Excerpts from a dataset:
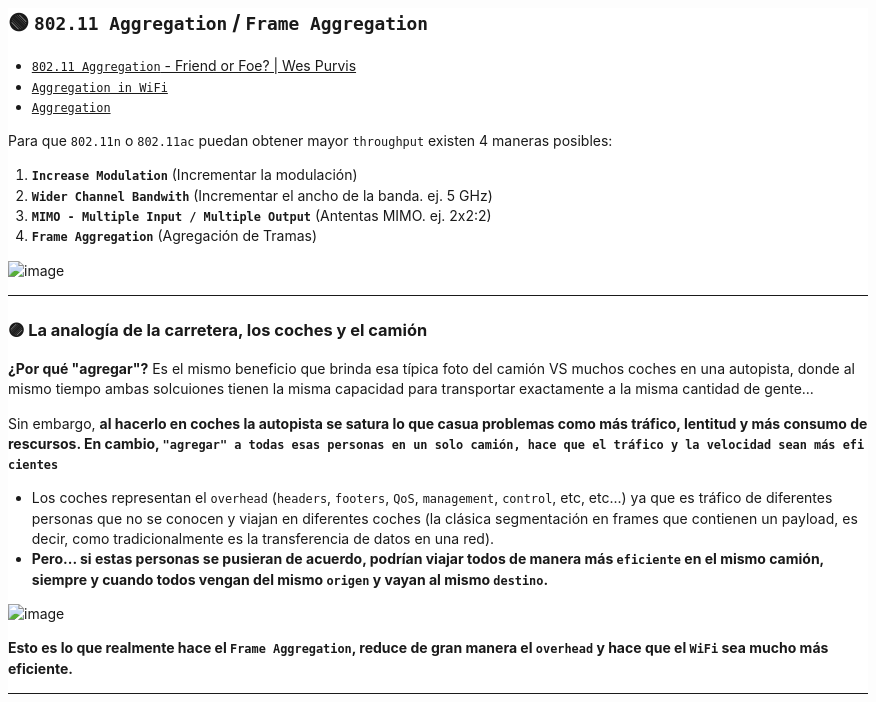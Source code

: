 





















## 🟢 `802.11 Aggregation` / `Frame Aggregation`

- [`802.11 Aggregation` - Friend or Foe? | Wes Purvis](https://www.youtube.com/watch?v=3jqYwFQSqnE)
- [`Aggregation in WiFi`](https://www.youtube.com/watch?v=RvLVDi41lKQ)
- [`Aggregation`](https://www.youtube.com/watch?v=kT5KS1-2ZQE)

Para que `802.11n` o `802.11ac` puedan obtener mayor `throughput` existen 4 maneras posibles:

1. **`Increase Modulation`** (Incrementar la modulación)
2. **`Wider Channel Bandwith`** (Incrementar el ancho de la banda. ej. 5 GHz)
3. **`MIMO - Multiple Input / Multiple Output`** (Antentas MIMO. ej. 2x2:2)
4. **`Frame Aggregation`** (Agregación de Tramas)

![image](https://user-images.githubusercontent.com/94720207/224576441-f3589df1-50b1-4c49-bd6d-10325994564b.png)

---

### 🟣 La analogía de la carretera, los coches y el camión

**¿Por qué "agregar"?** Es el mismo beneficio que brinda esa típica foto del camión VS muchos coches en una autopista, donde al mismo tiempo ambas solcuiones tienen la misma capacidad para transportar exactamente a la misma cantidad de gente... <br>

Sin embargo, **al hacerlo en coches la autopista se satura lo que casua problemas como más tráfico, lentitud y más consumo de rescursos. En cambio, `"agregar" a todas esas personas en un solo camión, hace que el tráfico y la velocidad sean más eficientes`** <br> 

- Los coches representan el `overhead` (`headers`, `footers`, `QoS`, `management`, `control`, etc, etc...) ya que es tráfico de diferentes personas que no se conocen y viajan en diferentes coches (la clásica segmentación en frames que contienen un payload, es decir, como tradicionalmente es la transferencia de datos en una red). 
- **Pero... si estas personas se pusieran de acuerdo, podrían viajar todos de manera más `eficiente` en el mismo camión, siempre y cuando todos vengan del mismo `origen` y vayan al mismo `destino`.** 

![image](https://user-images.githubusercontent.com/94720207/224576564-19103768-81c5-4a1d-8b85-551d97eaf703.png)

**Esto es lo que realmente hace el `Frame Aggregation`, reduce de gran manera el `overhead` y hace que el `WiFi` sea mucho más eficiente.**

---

--

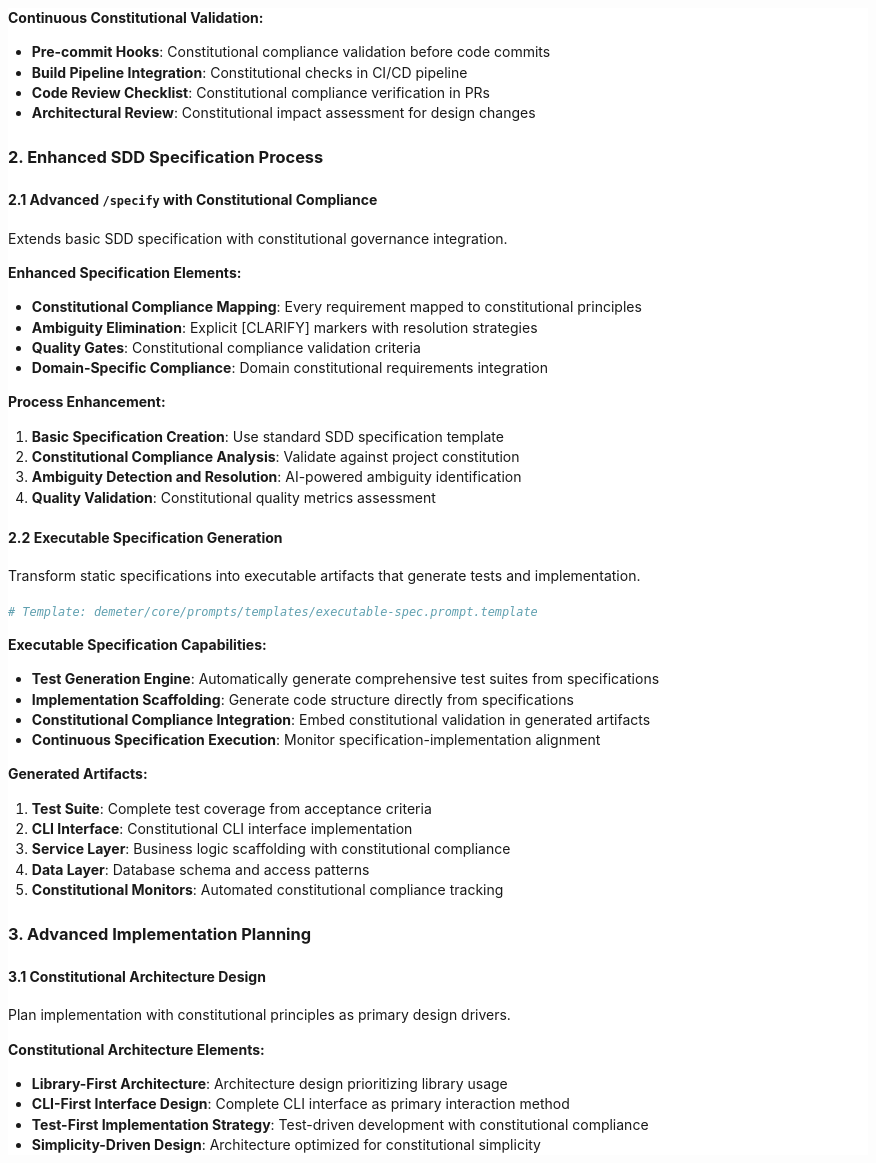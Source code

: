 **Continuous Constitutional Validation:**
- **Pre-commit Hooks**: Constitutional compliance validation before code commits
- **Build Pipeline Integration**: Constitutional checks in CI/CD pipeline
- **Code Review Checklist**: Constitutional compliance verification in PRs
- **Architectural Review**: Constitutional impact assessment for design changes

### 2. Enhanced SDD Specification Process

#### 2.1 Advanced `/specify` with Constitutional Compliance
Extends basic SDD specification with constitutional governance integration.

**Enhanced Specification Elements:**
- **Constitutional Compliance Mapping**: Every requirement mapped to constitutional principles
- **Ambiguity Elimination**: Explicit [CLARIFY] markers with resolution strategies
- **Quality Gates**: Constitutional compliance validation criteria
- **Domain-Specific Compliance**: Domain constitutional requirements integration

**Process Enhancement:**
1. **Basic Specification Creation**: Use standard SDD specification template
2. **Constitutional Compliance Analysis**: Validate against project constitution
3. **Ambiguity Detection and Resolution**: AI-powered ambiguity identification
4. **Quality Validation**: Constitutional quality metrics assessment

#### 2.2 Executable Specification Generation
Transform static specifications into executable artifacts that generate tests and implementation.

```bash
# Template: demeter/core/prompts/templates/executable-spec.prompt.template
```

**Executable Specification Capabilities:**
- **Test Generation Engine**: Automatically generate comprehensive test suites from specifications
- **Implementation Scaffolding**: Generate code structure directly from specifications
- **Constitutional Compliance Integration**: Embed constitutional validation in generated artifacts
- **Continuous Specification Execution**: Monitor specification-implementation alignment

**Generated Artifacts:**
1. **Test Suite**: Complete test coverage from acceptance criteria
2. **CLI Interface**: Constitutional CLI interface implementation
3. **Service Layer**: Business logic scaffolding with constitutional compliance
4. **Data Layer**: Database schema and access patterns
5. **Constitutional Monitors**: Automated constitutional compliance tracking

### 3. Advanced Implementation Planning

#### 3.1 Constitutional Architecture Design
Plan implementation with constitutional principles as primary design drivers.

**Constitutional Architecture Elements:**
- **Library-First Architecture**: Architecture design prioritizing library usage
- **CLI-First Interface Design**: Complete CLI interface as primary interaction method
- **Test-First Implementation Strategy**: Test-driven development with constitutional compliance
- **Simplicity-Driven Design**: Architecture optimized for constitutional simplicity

Your objective:
From the data above, reproduce word for word the lines running from the line with "4. **Quality Validation**: Constitutional" to the line with "2. **CLI Interface**: Constitutional", ends included.

Your solution:
4. **Quality Validation**: Constitutional quality metrics assessment

#### 2.2 Executable Specification Generation
Transform static specifications into executable artifacts that generate tests and implementation.

```bash
# Template: demeter/core/prompts/templates/executable-spec.prompt.template
```

**Executable Specification Capabilities:**
- **Test Generation Engine**: Automatically generate comprehensive test suites from specifications
- **Implementation Scaffolding**: Generate code structure directly from specifications
- **Constitutional Compliance Integration**: Embed constitutional validation in generated artifacts
- **Continuous Specification Execution**: Monitor specification-implementation alignment

**Generated Artifacts:**
1. **Test Suite**: Complete test coverage from acceptance criteria
2. **CLI Interface**: Constitutional CLI interface implementation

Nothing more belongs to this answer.